Statt Halleluja heißt es Ahoi: Mit einem gecharterten Ausflugsschiff bieten Berlins Katholiken den Besuchern des Evangelischen Kirchentags Impressionen der Hauptstadt vom Wasser aus. Am Donnerstag kam sogar Erzbischof Heiner Koch an Bord.
Berlins katholischer Oberhirte hat sichtlich Spaß an dem ungewöhnlichen Termin. Zwischen Empfängen mit Vertretern aus Politik und Kirchen sowie den Gottesdiensten und Bibelarbeiten, an denen er teilnimmt, gibt Koch für eine gute Stunde den Kapitän.
Posaunenchor und Talk
"Schön, dass Sie da sind", ruft er den über 200 Passagieren gut gelaunt zu. Geduldig haben sie in einer langen Schlange gewartet, um die Barke zu besteigen. Eine Sightseeing-Tour, wie sie auf der Spree tagtäglich ungezählte Male stattfindet, erwartet sie indes nicht. Auch wenn das Kirchenschiff seinem Namen "Belvedere", zu deutsch "Schöne Aussicht", alle Ehre macht. Die Fahrt führt vom evangelischen Berliner Dom über die weltberühmte Museumsinsel bis hinter das Bundeskanzleramt, bevor es für die nächste Tour kehrt macht.
Doch eine solche Fahrt dürften die teilweise leicht erschöpft wirkenden Kirchentagsbesucher noch nicht erlebt haben. Ein Posaunenchor an Bord gibt die Begleitmusik und animiert sie immer wieder zum Mitsingen. Dazwischen erzählt der Erzbischof von der Situation in einer Stadt, in der nicht einmal jeder Dritte einer Kirche angehört. "Wie verkünden Sie denen jetzt den Glauben?", fragt er, als eine Gruppe Jugendlicher vom Ufer aus das Schiff fröhlich grölend grüßt, und hat selbst die Lacher auf seiner Seite.
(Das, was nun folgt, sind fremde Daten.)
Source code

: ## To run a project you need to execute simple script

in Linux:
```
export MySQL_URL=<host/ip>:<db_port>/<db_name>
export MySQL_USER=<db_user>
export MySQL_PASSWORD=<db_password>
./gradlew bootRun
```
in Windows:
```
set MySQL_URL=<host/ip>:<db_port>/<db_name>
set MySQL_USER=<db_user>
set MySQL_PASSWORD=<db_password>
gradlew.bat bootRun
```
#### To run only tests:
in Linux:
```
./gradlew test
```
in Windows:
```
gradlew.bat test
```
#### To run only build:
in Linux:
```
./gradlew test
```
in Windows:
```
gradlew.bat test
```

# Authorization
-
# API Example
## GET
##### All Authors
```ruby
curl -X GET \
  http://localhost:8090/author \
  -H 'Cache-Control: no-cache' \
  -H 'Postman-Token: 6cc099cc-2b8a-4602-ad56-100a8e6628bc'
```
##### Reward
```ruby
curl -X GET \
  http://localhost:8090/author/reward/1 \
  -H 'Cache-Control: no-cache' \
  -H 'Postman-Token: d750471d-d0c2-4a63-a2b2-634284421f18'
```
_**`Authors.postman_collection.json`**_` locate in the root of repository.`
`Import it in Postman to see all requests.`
Doch Pessimismus ist Kochs Sache nicht. Er verweist auf viele prominente Vertreter auch in Politik und Gesellschaft Berlins, die sich zu ihrem Glauben bekennen. "Berlin ist keine gottlose Stadt", betont er in einem der vielen Einzelgespräche, die er ohne Mikrofon führt. Und er lobt die "selbstverständliche gute Ökumene von unten, die schon zu DDR-Zeiten gewachsen ist".
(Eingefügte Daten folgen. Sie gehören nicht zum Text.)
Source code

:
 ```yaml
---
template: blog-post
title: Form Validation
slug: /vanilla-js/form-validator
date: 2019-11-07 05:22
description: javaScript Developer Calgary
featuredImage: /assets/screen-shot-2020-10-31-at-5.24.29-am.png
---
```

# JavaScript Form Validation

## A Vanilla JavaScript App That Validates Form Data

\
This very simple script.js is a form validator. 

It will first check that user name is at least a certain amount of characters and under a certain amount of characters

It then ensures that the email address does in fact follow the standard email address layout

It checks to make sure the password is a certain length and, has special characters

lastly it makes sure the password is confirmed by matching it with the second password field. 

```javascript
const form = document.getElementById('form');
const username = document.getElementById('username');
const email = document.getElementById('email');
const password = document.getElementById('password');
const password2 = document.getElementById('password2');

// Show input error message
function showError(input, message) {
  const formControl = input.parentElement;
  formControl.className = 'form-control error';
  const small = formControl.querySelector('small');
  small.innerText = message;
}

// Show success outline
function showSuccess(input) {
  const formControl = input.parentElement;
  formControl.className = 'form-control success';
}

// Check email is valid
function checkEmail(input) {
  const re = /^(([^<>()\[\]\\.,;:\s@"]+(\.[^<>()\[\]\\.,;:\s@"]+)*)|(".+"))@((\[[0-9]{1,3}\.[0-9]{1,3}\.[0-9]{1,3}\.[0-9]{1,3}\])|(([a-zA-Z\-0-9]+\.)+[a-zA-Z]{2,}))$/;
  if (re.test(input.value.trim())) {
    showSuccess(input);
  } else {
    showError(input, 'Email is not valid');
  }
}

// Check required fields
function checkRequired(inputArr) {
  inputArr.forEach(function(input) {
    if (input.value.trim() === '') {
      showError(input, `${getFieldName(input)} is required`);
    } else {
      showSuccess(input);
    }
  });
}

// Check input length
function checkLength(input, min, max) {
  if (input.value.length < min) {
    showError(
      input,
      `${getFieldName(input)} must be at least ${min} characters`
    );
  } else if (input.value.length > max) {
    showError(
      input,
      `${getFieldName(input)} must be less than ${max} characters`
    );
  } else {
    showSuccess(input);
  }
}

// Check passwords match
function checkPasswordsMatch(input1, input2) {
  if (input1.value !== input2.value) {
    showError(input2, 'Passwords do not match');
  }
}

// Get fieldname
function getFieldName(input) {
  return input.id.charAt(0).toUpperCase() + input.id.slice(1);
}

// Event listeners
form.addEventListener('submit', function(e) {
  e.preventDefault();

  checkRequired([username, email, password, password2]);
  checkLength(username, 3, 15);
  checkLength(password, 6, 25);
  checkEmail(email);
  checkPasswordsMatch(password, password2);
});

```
Nicht das einzige katholische Angebot beim Kirchentag
Scherzhaft verweist Koch auch auf ein weiteres Relikt aus jener Zeit, den Fernsehturm. Zum Ärgernis der damaligen Machthaber spiegelt sich die Sonne in Kreuzesform in dem Ost-Berliner Wahrzeichen. "Das ist unser großer Kirchturm", kommentiert Koch scherzhaft. Humorvoll spielt er damit auch auf die jüngste Debatte um Für oder Wider eines Kreuzes an, das auf dem wiedererrichten Stadtschloss geplant ist.
Mit einem bischöflichen Segen geht die ungewöhnliche Schiffsfahrt durch das historische Herz der Metropole zuende. Marion Jerzembeck hat sie gefallen. Was sie hier vom Erzbischof erfahren hat, war ihr neu, sagt die Protestantin aus Hannover. Wie er es seinen Zuhörern vermittelt hat, hat ihr auch gefallen. "Ein typischer Rheinländer", bemerkt sie über den gebürtigen Düsseldorfer Koch.
Ob sie am Abend wiederkommt, weiß sie noch nicht. Dann bietet das Kirchenschiff auch "Gespräche unter Deck" mit Experten und Musik an, die von der Katholischen Akademie veranstaltet werden. Es sind nicht die einzigen Angebote des Erzbistums Berlin zum Kirchentag. Auch Konzerte, Meditationen und Gelegenheiten zum Entspannen in und um die Sankt-Hedwigs-Kathedrale sind eine Alternative am Rande des Kirchentagstrubels.